The script above will run five molecular dynamics trajectories, each generating its own output file. It will also produce a file called `minima.traj`

which contains all accepted minima. Those can be easily viewed with ASE, using:

```
$ ase gui minima.traj
```

We can also easily convert it to other formats, such as Extended XYZ:

```
$ ase convert minima.traj minima.xyz
```

This command renders the first found minimum as PNG file:

```
$ ase convert -n 0 minima.traj minimum_0.png
```

Here are renderings of the structures found in each of the five runs (some minimas are visited multiple times):

Additionally, the minima hopping process is visualized in a summary figure `ase_mh.png`

. As the search is inherently random, your results will look different. In this example, the two distinct minima of ethanol have been successfully found:

This type of plot is described here:

“In this figure, you will see on the \(E_{\text{pot}}\) axes the energy levels of the conformers found. The flat bars represent the energy at the end of each local optimization step. The checkmark indicates the local minimum was accepted; red arrows indicate it was rejected for the three possible reasons.
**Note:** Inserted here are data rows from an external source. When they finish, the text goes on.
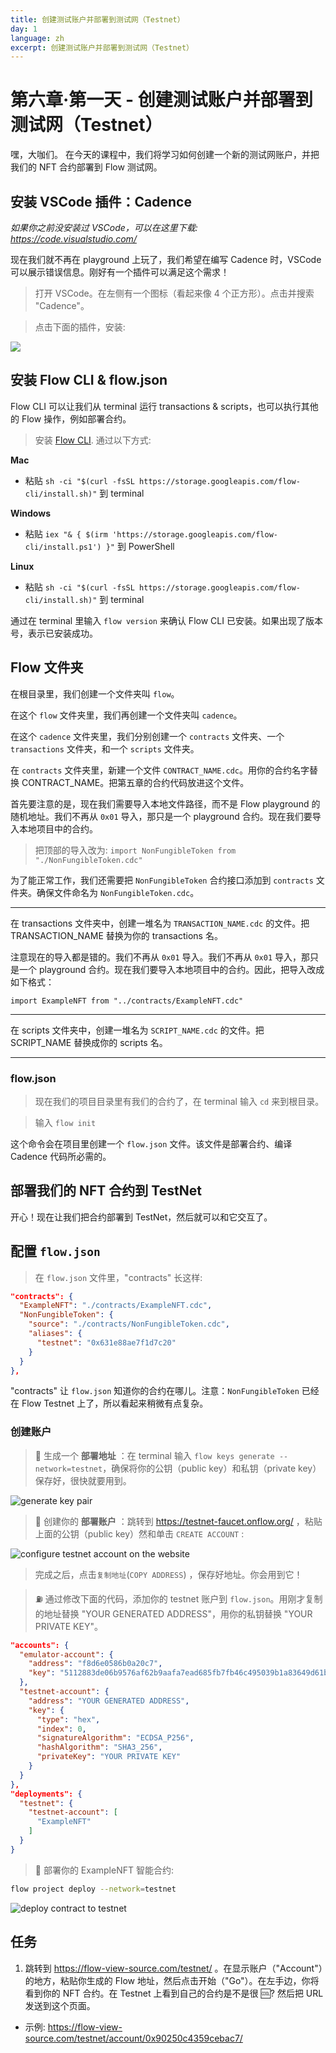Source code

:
 ```yaml
---
title: 创建测试账户并部署到测试网（Testnet）
day: 1
language: zh
excerpt: 创建测试账户并部署到测试网（Testnet）
---
```


# 第六章·第一天 - 创建测试账户并部署到测试网（Testnet）

嘿，大咖们。 在今天的课程中，我们将学习如何创建一个新的测试网账户，并把我们的 NFT 合约部署到 Flow 测试网。

## 安装 VSCode 插件：Cadence

_如果你之前没安装过 VSCode，可以在这里下载: https://code.visualstudio.com/_

现在我们就不再在 playground 上玩了，我们希望在编写 Cadence 时，VSCode 可以展示错误信息。刚好有一个插件可以满足这个需求！

> 打开 VSCode。在左侧有一个图标（看起来像 4 个正方形）。点击并搜索 "Cadence"。

> 点击下面的插件，安装:

<img src="../images/cadence-vscode-extension.png" />

## 安装 Flow CLI & flow.json

Flow CLI 可以让我们从 terminal 运行 transactions & scripts，也可以执行其他的 Flow 操作，例如部署合约。

> 安装 [Flow CLI](https://docs.onflow.org/flow-cli/install/). 通过以下方式:

**Mac**

- 粘贴 `sh -ci "$(curl -fsSL https://storage.googleapis.com/flow-cli/install.sh)"` 到 terminal

**Windows**

- 粘贴 `iex "& { $(irm 'https://storage.googleapis.com/flow-cli/install.ps1') }"` 到 PowerShell

**Linux**

- 粘贴 `sh -ci "$(curl -fsSL https://storage.googleapis.com/flow-cli/install.sh)"` 到 terminal

通过在 terminal 里输入 `flow version` 来确认 Flow CLI 已安装。如果出现了版本号，表示已安装成功。

## Flow 文件夹

在根目录里，我们创建一个文件夹叫 `flow`。

在这个 `flow` 文件夹里，我们再创建一个文件夹叫 `cadence`。

在这个 `cadence` 文件夹里，我们分别创建一个 `contracts` 文件夹、一个 `transactions` 文件夹，和一个 `scripts` 文件夹。

在 `contracts` 文件夹里，新建一个文件 `CONTRACT_NAME.cdc`。用你的合约名字替换 CONTRACT_NAME。把第五章的合约代码放进这个文件。

首先要注意的是，现在我们需要导入本地文件路径，而不是 Flow playground 的随机地址。我们不再从 `0x01` 导入，那只是一个 playground 合约。现在我们要导入本地项目中的合约。

> 把顶部的导入改为: `import NonFungibleToken from "./NonFungibleToken.cdc"`

为了能正常工作，我们还需要把 `NonFungibleToken` 合约接口添加到 `contracts` 文件夹。确保文件命名为 `NonFungibleToken.cdc`。

---

在 transactions 文件夹中，创建一堆名为 `TRANSACTION_NAME.cdc` 的文件。把 TRANSACTION_NAME 替换为你的 transactions 名。

注意现在的导入都是错的。我们不再从 `0x01` 导入。我们不再从 `0x01` 导入，那只是一个 playground 合约。现在我们要导入本地项目中的合约。因此，把导入改成如下格式：

```cadence
import ExampleNFT from "../contracts/ExampleNFT.cdc"
```

---

在 scripts 文件夹中，创建一堆名为 `SCRIPT_NAME.cdc` 的文件。把 SCRIPT_NAME 替换成你的 scripts 名。

---

### flow.json

> 现在我们的项目目录里有我们的合约了，在 terminal 输入 `cd` 来到根目录。

> 输入 `flow init`

这个命令会在项目里创建一个 `flow.json` 文件。该文件是部署合约、编译 Cadence 代码所必需的。

## 部署我们的 NFT 合约到 TestNet

开心！现在让我们把合约部署到 TestNet，然后就可以和它交互了。

## 配置 `flow.json`

> 在 `flow.json` 文件里，"contracts" 长这样:

```json
"contracts": {
  "ExampleNFT": "./contracts/ExampleNFT.cdc",
  "NonFungibleToken": {
    "source": "./contracts/NonFungibleToken.cdc",
    "aliases": {
      "testnet": "0x631e88ae7f1d7c20"
    }
  }
},
```

"contracts" 让 `flow.json` 知道你的合约在哪儿。注意：`NonFungibleToken` 已经在 Flow Testnet 上了，所以看起来稍微有点复杂。

### 创建账户

> 🔐 生成一个 **部署地址** ：在 terminal 输入 `flow keys generate --network=testnet`，确保将你的公钥（public key）和私钥（private key）保存好，很快就要用到。

<img src="https://i.imgur.com/HbF4C73.png" alt="generate key pair" />

> 👛 创建你的 **部署账户** ：跳转到 https://testnet-faucet.onflow.org/ ，粘贴上面的公钥（public key）然和单击 `CREATE ACCOUNT` :

<img src="https://i.imgur.com/73OjT3K.png" alt="configure testnet account on the website" />

> 完成之后，点击`复制地址`(`COPY ADDRESS`) ，保存好地址。你会用到它！

> ⛽️ 通过修改下面的代码，添加你的 testnet 账户到 `flow.json`。用刚才复制的地址替换 "YOUR GENERATED ADDRESS"，用你的私钥替换 "YOUR PRIVATE KEY"。

```json
"accounts": {
  "emulator-account": {
    "address": "f8d6e0586b0a20c7",
    "key": "5112883de06b9576af62b9aafa7ead685fb7fb46c495039b1a83649d61bff97c"
  },
  "testnet-account": {
    "address": "YOUR GENERATED ADDRESS",
    "key": {
      "type": "hex",
      "index": 0,
      "signatureAlgorithm": "ECDSA_P256",
      "hashAlgorithm": "SHA3_256",
      "privateKey": "YOUR PRIVATE KEY"
    }
  }
},
"deployments": {
  "testnet": {
    "testnet-account": [
      "ExampleNFT"
    ]
  }
}
```

> 🚀 部署你的 ExampleNFT 智能合约:

```sh
flow project deploy --network=testnet
```

<img src="../images/deploy-contract.png" alt="deploy contract to testnet" />

## 任务

1. 跳转到 https://flow-view-source.com/testnet/ 。在显示账户（"Account"）的地方，粘贴你生成的 Flow 地址，然后点击开始（"Go"）。在左手边，你将看到你的 NFT 合约。在 Testnet 上看到自己的合约是不是很 🆒? 然后把 URL 发送到这个页面。

- 示例: https://flow-view-source.com/testnet/account/0x90250c4359cebac7/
The black path between steps is the potential energy during the MD portion of the step; the dashed line is the local optimization on termination of the MD step. Note the y axis is broken to allow different energy scales between the local minima and the space explored in the MD simulations. The \(T\) and \(E_{\text{diff}}\) plots show the values of the self-adjusting parameters as the algorithm progresses.”